Nasza Loteria SR - pasek na kartach artykułów

Mariusz Krzykowski zmarł po ciężkiej chorobie. Cierpiał na okrutne schorzenie...

Iza Wysocka-Ossowska
Jadwiga Krzykowska miała syna chorego na dystrofię. Teraz chce pomóc innym
Jadwiga Krzykowska miała syna chorego na dystrofię. Teraz chce pomóc innym Fot. I. Wysocka
Mama Mariusza po odejściu swojego kochanego dziecka, najmłodszego z trzech synów, postanowiła założyć stowarzyszenie jego imienia.

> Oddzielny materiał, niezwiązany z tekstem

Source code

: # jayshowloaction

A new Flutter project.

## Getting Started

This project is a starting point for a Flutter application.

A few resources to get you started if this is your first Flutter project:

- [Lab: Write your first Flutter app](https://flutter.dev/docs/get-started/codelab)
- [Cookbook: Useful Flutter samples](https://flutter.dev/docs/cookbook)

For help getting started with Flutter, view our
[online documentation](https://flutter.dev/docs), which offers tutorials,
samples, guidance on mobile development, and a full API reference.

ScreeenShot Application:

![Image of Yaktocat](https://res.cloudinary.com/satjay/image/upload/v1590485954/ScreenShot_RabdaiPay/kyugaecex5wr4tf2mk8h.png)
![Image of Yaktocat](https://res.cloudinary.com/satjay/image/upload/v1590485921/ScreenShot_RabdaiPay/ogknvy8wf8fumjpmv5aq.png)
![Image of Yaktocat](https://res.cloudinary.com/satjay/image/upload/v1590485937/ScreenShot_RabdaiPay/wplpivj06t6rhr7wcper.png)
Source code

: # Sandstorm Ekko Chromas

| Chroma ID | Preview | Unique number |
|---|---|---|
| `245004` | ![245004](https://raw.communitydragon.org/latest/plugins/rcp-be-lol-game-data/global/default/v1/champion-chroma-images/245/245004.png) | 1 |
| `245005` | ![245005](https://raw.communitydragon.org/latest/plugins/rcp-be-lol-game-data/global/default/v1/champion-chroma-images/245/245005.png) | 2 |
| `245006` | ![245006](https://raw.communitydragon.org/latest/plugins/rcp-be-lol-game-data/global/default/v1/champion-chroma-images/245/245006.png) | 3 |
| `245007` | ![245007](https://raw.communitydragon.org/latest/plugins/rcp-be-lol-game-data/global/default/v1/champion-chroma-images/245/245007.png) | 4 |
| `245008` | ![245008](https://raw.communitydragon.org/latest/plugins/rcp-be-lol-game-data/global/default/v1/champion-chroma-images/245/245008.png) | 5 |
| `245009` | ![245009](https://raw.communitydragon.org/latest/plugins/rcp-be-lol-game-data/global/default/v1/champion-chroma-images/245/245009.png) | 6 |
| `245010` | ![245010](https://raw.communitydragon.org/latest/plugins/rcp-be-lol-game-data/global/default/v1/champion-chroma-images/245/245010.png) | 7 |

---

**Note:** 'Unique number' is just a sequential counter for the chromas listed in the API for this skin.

- Lekarz postawił diagnozę, kiedy Mariuszek miał siedem lat. Usłyszałam "pani dziecko nie będzie chodziło". Dystrofia mięśniowa typu Duchenne'a - to brzmiało jak wyrok - opowiada ostrołęczanka, Jadwiga Krzykowska. - Świat zawalił mi się pod nogami, nie pamiętam jak dotarłam do domu. To był szok, rozpacz, następnie bunt, chciało mi się wyć. Postanowiliśmy walczyć o nasze dziecko, docieraliśmy do różnych lekarzy, bioterapeutów...

Uczcić pamięć synka

Mariusz Krzykowski zmarł rok temu, dokładnie 29 grudnia, po około piętnastu latach zmagań z bezlitosną chorobą. Miał 22 lata.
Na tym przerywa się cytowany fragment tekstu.